Общественные инстинкты часто кажутся неразумными перед судом недозревшего разума: «суета сует», говорит разум, «что такое слава для мертвого, все проходит», и разум прибавляет: «ешь, пей и веселись», а когда это надоест, разум ничего не может сказать, — и человека одолевает taediuum vitae[55].
Но сверхличные инстинкты легко могут быть подняты до степени разумности, если исторический смысл созреет в человечестве, если прошлое человечества и его будущее естественно станут занимать нас больше, чем наше личное прошлое и будущее. Почему бы это было невыполнимым? Это не только не невозможно, но мы идем к этому. Все более сознаем мы, как шатко понятие «я», и мне совершенно ясно, что мои любимые герои истории, например, Джордано Бруно или Гуттен, ближе ко мне и больше «я сам», чем тот несомненный «я» в рубашке, схватившийся за большой палец ноги, который смотрит на меня с младенческой фотографии, или даже мальчик, учившийся читать и писать с величайшей неохотой.
Когда видовой инстинкт сольется с личным, когда личность будет ценить себя как момент в великой жизни вида, — тогда неразумное сделается разумным. И наоборот, если интересы вида охраняются от индивидуумов моралью, так называемым долгом, так или иначе внешними силами: наказаниями, страхом, совестью (потому что совесть есть нечто чуждое личности, поскольку она не совпадает с ее естественными желаниями и категорически противоречит им), если они выражаются в виде разумных соображений и борются с нашими личными хотениями, то разве невозможно, чтобы они обратились в постоянные инстинкты, подобно инстинкту материнскому? Конечно, да.

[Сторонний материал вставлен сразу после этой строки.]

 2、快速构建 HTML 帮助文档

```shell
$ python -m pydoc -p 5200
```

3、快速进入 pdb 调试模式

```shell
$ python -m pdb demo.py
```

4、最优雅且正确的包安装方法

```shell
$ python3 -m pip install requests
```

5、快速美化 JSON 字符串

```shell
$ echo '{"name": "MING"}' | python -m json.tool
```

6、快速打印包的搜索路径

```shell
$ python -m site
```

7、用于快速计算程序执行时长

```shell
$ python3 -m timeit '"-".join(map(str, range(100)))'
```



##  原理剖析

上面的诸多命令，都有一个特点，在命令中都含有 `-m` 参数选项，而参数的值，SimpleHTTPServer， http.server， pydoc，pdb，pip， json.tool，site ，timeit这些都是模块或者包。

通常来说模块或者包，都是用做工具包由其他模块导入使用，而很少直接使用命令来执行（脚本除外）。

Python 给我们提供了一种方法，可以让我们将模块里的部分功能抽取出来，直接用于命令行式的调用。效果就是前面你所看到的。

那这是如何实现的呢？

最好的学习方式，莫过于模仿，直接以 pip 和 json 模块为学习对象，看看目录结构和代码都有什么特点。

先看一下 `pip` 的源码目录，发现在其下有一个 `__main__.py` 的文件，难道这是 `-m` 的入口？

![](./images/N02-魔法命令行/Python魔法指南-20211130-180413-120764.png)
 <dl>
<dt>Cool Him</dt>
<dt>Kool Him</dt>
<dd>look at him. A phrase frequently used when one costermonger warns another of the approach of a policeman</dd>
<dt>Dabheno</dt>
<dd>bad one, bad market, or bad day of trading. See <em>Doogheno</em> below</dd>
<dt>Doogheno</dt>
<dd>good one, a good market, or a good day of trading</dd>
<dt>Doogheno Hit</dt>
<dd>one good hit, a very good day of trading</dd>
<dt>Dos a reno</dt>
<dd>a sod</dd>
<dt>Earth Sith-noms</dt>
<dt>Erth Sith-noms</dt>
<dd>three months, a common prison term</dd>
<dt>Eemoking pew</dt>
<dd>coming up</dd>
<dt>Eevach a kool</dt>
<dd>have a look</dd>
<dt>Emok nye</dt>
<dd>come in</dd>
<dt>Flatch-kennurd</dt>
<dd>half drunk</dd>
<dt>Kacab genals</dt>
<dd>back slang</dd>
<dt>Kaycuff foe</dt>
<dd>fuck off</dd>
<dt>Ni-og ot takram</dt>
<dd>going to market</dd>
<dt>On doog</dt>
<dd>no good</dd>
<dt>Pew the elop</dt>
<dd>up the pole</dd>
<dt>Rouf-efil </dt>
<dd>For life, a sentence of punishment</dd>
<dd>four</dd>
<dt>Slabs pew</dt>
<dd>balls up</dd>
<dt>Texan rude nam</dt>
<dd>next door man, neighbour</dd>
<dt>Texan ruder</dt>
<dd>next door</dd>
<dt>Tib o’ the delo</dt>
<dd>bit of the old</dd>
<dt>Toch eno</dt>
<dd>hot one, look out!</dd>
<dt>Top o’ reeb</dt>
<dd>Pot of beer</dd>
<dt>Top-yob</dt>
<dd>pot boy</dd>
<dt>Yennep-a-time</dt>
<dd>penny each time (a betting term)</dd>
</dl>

Вещи и поступки могут оцениваться с точки зрения индивидуальной и с точки зрения видовой, моральной по преимуществу, но в корне той и другой оценки лежит и не может не лежать одна и та же оценка, оценка с точки зрения maxiuma'а жизни. Если интересы индивида зачастую не совпадают с интересами вида, то, с другой стороны, они вполне тождественны: ведь вид не имеет иного существования, кроме как в индивидуумах. Что такое жизнеспособный, могучий вид, как не совокупность жизнеспособных, могучих индивидов. В настоящее время примирение идеала максимальной полноты жизни для меня лично и максимальной пользы для вида не всегда возможно, но уже ясно, что чем развитее я умственно и физически, тем более полна моя жизнь, и тем более смогу я быть полезным человечеству. И, с другой стороны, наибольшего развития я могу достигнуть тем легче, чем развитее среда, элементом которой я являюсь.